General terms and conditions with customer information
1. Scope
2. Offers and service descriptions
3. Ordering process and conclusion of contract
4. Prices and shipping costs
5. Delivery, availability of goods
6. Terms of payment
7. Retention of title
8. Warranty and guarantee for material defects
9. Liability
10. Storage of the contract text
11. Place of jurisdiction, applicable law, contract language
12. Cooperation Agreement for Affiliate Partners
1. Scope
1.1. The business relationship between Justbe GmbH & Co. KG, St.Michael 49, 91056 Erlangen (hereinafter referred to as “Seller”) and the customer (hereinafter referred to as “Customer”) is exclusively governed by the following General Terms and Conditions in the version valid at the time of the order.
1.2. You can reach our customer service for questions, complaints and objections on working days from 9 a.m. to 6 p.m. by calling 09131 6103463 or by email at info@just-be.com.
1.3. A consumer within the meaning of these General Terms and Conditions is any natural person who concludes a legal transaction for a purpose that can predominantly be attributed neither to his commercial nor to his independent professional activity (Section 13 of the German Civil Code).
1.4. Any deviating conditions of the customer will not be accepted unless the seller expressly agrees to their validity.
2. Offers and service descriptions
2.1. The presentation of the products in the online shop does not constitute a legally binding offer, but an invitation to place an order. Descriptions of services in catalogues and on the seller's websites do not have the character of a representation or guarantee.
2.2. All offers are valid "while stocks last" unless otherwise stated for the products. Otherwise, errors remain reserved.
3. Ordering process and conclusion of contract
3.1. The customer can select products from the seller's range without obligation and collect them in a so-called shopping cart by clicking on the "Add to cart" button. The product selection can be changed within the shopping cart, e.g. deleted. The customer can then proceed to complete the order process within the shopping cart by clicking on the "Continue to checkout" button.

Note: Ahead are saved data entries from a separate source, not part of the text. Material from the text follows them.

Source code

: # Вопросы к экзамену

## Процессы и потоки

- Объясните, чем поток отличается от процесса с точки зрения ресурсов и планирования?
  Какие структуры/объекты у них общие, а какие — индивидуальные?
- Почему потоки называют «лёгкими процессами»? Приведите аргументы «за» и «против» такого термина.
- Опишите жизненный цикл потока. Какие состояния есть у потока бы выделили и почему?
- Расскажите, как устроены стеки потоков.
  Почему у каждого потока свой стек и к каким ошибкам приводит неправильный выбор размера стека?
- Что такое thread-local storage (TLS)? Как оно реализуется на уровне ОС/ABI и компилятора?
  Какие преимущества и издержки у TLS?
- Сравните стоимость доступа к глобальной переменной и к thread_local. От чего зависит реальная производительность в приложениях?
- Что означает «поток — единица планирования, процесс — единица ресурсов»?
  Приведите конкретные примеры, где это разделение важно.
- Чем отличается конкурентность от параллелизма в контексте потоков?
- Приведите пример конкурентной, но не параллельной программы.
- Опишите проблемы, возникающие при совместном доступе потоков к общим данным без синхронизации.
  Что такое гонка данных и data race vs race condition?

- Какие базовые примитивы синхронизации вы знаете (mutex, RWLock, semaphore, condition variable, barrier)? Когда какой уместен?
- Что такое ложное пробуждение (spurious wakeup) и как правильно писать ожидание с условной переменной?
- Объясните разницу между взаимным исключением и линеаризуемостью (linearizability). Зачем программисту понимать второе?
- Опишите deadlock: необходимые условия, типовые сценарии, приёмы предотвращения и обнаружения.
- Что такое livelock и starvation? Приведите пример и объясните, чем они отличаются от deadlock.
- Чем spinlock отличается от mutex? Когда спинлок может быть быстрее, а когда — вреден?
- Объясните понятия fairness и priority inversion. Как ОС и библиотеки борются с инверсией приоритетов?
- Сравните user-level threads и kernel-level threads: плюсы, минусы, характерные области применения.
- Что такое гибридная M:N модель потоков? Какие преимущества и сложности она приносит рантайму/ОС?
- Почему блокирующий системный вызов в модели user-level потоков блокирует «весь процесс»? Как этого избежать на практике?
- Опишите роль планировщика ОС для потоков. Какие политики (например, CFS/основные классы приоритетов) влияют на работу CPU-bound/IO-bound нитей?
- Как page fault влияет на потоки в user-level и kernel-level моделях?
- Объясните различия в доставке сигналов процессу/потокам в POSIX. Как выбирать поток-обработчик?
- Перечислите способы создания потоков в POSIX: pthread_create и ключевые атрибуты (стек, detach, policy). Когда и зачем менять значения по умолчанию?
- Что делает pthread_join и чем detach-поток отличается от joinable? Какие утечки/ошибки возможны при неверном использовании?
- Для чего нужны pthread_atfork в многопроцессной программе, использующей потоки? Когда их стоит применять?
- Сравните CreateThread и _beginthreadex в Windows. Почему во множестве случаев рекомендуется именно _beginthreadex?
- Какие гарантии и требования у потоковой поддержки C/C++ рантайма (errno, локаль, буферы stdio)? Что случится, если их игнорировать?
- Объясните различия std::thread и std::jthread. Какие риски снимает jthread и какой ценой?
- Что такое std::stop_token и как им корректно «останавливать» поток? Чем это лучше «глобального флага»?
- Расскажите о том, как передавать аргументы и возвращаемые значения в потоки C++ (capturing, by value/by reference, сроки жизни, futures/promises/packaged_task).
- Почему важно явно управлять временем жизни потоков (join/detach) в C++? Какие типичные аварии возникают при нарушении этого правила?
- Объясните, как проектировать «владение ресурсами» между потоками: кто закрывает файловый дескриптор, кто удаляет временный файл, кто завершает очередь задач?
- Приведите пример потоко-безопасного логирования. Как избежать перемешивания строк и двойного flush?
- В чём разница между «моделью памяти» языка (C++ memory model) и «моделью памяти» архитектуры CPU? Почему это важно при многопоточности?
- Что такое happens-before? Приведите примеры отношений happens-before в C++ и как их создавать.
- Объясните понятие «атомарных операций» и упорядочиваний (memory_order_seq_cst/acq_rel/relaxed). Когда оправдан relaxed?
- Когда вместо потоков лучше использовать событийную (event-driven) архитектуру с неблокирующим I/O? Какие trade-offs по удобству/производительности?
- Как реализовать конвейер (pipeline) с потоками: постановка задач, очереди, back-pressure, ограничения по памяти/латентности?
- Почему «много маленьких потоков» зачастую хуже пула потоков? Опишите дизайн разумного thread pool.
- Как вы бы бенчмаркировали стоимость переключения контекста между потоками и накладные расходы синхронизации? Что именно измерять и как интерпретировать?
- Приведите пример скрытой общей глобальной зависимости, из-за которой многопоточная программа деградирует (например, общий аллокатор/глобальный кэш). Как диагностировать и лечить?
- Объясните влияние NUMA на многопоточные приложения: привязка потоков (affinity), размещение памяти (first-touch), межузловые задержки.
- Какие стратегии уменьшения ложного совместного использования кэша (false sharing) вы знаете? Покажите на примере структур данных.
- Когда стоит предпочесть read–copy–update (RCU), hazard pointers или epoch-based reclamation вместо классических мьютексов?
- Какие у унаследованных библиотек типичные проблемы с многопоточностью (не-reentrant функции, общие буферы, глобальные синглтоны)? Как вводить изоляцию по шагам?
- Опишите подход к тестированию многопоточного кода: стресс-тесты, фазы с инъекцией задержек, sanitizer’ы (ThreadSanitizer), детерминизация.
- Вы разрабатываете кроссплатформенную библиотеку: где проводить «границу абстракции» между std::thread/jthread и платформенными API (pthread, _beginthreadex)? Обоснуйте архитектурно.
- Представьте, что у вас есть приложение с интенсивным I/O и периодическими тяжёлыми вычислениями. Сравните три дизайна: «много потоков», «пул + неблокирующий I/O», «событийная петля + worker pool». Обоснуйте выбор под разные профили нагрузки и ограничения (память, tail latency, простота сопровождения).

3.2. By clicking on the “order with payment” button, the customer submits a binding request to purchase the goods in the shopping cart. Before submitting the order, the customer can change and view the data at any time and use the browser’s “back” function to return to the shopping cart or cancel the order process altogether. Required information is marked with an asterisk (*).
3.3. The seller will then send the customer an automatic confirmation of receipt by email, in which the customer's order is listed again and which the customer can print out using the "Print" function (order confirmation). The automatic confirmation of receipt merely documents that the customer's order has been received by the seller and does not constitute acceptance of the application. The purchase contract is only concluded when the seller has sent or handed over the ordered product to the customer within 2 days or has confirmed the shipment to the customer within 2 days with a second email, express order confirmation or sending of the invoice.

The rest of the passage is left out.